On Jan 14, 2016, at 5:55 PM, Robert Payne <rob...@zwopple.com> wrote:

I was just interested from an architecture point of view of how scalable it is to have many very "shallow" channels. Some channels may only be 1-2 documents, others 400-500 and each user will be subscribed to likely 50-150 channels at any given time.

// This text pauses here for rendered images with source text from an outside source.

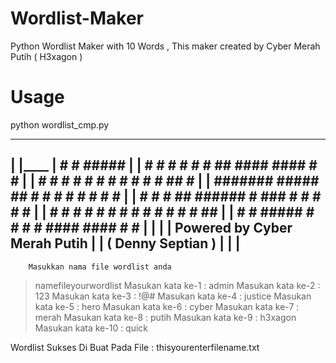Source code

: # Wordlist-Maker
Python Wordlist Maker with 10 Words , This maker created by Cyber Merah Putih ( H3xagon )

# Usage
python wordlist_cmp.py

 -----------------------------------------------------------
|                                                          |____
|      #     #  #####                                           |
|      #     # #     # #    #   ##    ####   ####  #    #       |
|      #     #       #  #  #   #  #  #    # #    # ##   #       |
|      #######  #####    ##   #    # #      #    # # #  #       |
|      #     #       #   ##   ###### #  ### #    # #  # #       |
|      #     # #     #  #  #  #    # #    # #    # #   ##       |
|      #     #  #####  #    # #    #  ####   ####  #    #       |
|                                                               |
|                            Powered by Cyber Merah Putih       |
|                                  ( Denny Septian )            |
|                                                               |
 ----------------------------------------------------------------

        Masukkan nama file wordlist anda
>namefileyourwordlist
Masukan kata ke-1 : admin
Masukan kata ke-2 : 123
Masukan kata ke-3 : !@#
Masukan kata ke-4 : justice
Masukan kata ke-5 : hero
Masukan kata ke-6 : cyber
Masukan kata ke-7 : merah
Masukan kata ke-8 : putih
Masukan kata ke-9 : h3xagon
Masukan kata ke-10 : quick

Wordlist Sukses Di Buat Pada File : thisyourenterfilename.txt
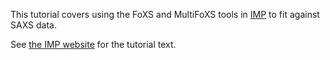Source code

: This tutorial covers using the FoXS and MultiFoXS tools in
[IMP](https://integrativemodeling.org/) to fit against SAXS data.

See [the IMP website](https://integrativemodeling.org/tutorials/foxs/)
for the tutorial text.
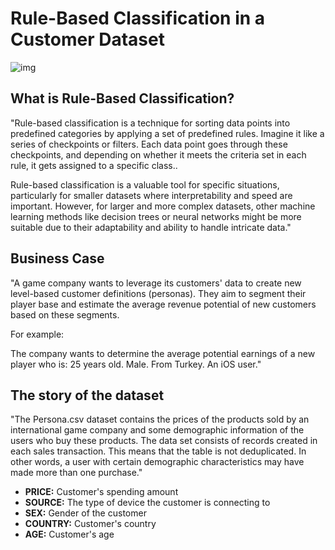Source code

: 
# Rule-Based Classification in a Customer Dataset

![img](https://assets-global.website-files.com/6323a1c939dc0812ffd785cb/64c9621d9e0f4f914a333e54_63b2cd7b2091f14c2776eab3_638d3e9544a03f5462b9521c_Blog-Three-ways-to-maximise-the-value-of-your-customer-data.png)

##


## What is Rule-Based Classification?

"Rule-based classification is a technique for sorting data points into predefined categories by applying a set of predefined rules. Imagine it like a series of checkpoints or filters. Each data point goes through these checkpoints, and depending on whether it meets the criteria set in each rule, it gets assigned to a specific class..

Rule-based classification is a valuable tool for specific situations, particularly for smaller datasets where interpretability and speed are important. However, for larger and more complex datasets, other machine learning methods like decision trees or neural networks might be more suitable due to their adaptability and ability to handle intricate data."

## Business Case

"A game company wants to leverage its customers' data to create new level-based customer definitions (personas). They aim to segment their player base and estimate the average revenue potential of new customers based on these segments.

For example:

The company wants to determine the average potential earnings of a new player who is:
25 years old.
Male.
From Turkey.
An iOS user."

## The story of the dataset

"The Persona.csv dataset contains the prices of the products sold by an international game company and some demographic information of the users who buy these products. The data set consists of records created in each sales transaction. This means that the table is not deduplicated. In other words, a user with certain demographic characteristics may have made more than one purchase."

- **PRICE:** Customer's spending amount
- **SOURCE:** The type of device the customer is connecting to
- **SEX:** Gender of the customer
- **COUNTRY:** Customer's country
- **AGE:** Customer's age


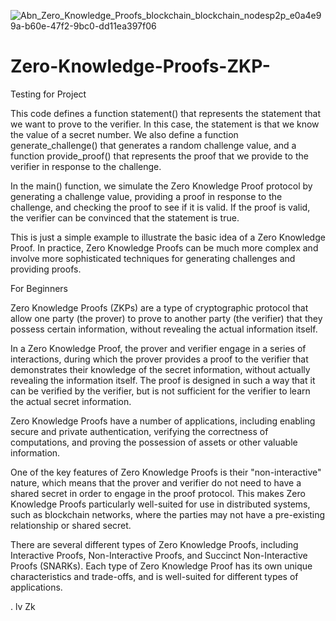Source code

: 

![Abn_Zero_Knowledge_Proofs_blockchain_blockchain_nodesp2p_e0a4e99a-b60e-47f2-9bc0-dd11ea397f06](https://user-images.githubusercontent.com/68709126/209771586-c5e595a1-4bf7-4f3d-bdd9-8b418f589d87.png)














# Zero-Knowledge-Proofs-ZKP-
Testing for Project

This code defines a function statement() that represents the statement that we want to prove to the verifier. In this case, the statement is that we know the value of a secret number. We also define a function generate_challenge() that generates a random challenge value, and a function provide_proof() that represents the proof that we provide to the verifier in response to the challenge.

In the main() function, we simulate the Zero Knowledge Proof protocol by generating a challenge value, providing a proof in response to the challenge, and checking the proof to see if it is valid. If the proof is valid, the verifier can be convinced that the statement is true.

This is just a simple example to illustrate the basic idea of a Zero Knowledge Proof. In practice, Zero Knowledge Proofs can be much more complex and involve more sophisticated techniques for generating challenges and providing proofs.




For Beginners

Zero Knowledge Proofs (ZKPs) are a type of cryptographic protocol that allow one party (the prover) to prove to another party (the verifier) that they possess certain information, without revealing the actual information itself.

In a Zero Knowledge Proof, the prover and verifier engage in a series of interactions, during which the prover provides a proof to the verifier that demonstrates their knowledge of the secret information, without actually revealing the information itself. The proof is designed in such a way that it can be verified by the verifier, but is not sufficient for the verifier to learn the actual secret information.

Zero Knowledge Proofs have a number of applications, including enabling secure and private authentication, verifying the correctness of computations, and proving the possession of assets or other valuable information.

One of the key features of Zero Knowledge Proofs is their "non-interactive" nature, which means that the prover and verifier do not need to have a shared secret in order to engage in the proof protocol. This makes Zero Knowledge Proofs particularly well-suited for use in distributed systems, such as blockchain networks, where the parties may not have a pre-existing relationship or shared secret.

There are several different types of Zero Knowledge Proofs, including Interactive Proofs, Non-Interactive Proofs, and Succinct Non-Interactive Proofs (SNARKs). Each type of Zero Knowledge Proof has its own unique characteristics and trade-offs, and is well-suited for different types of applications.





. lv Zk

Channels are pretty lightweight. They primarily exist as internal tags on stored documents, and there’s a view index internal to SG that’s keyed by channel name.

—Jens

Robert Payne

unread,
Feb 8, 2016, 9:39:51 PM2/8/16
to Couchbase Mobile
Hey Jens,

Sounds good, we're probably planning upwards of 1000-2000 channels per user actually that will be actively synced. One other question I had is do channels "catch up" take for instance:

1. User syncs channel "A" to sequence 1000
2. User adds subscription to channel "B" and begins replication

Will it sync from channel B starting at sequence 1000 or sequence 0? I'm worried we're going to have to create a replicator for every single channel to ensure it catches from sequence 0.

Jens Alfke

unread,
Feb 9, 2016, 12:03:22 AM2/9/16
to mobile-c...@googlegroups.com

On Feb 8, 2016, at 6:39 PM, Robert Payne <rob...@zwopple.com> wrote:

Will it sync from channel B starting at sequence 1000 or sequence 0? I'm worried we're going to have to create a replicator for every single channel to ensure it catches from sequence 0.

From sequence 0.

—Jens

Adam Fraser

unread,
Feb 10, 2016, 1:30:58 PM2/10/16
to Couchbase Mobile
Jens is correct that channels are fairly lightweight, but there are a few additional details you may want to take into consideration while evaluating your design:

1. Adding/removing users to/from channels is a more computationally expensive operation than adding/removing documents to/from a channel.  When a user is added to a channel, a Couchbase view call is required to recalculate that user's channel access.  When a document is added to a channel, it's just an in-memory operation to add that to the cache for that channel.  Frequency subscription/unsubscription from a channel is going to be a relatively expensive operation.
2. Sync Gateway maintains an in-memory cache of recent changes to a channel.  That cache retains at least 50 entries (entries beyond 50 will be expire out of the cache).  If most of your channels are shallow (<50 docs), it means that Sync Gateway will be attempting to cache a large fraction of your total docs in memory.  This will probably need to be considered when sizing your SG node(s).
3. Although channels are lightweight, I'd still expect you to see some increase in CPU requirements as you increase the number of channels per user, particularly as you get into thousands of channels per user.  Each replication is making a _changes request that's going to need to check each of those channels for changes.  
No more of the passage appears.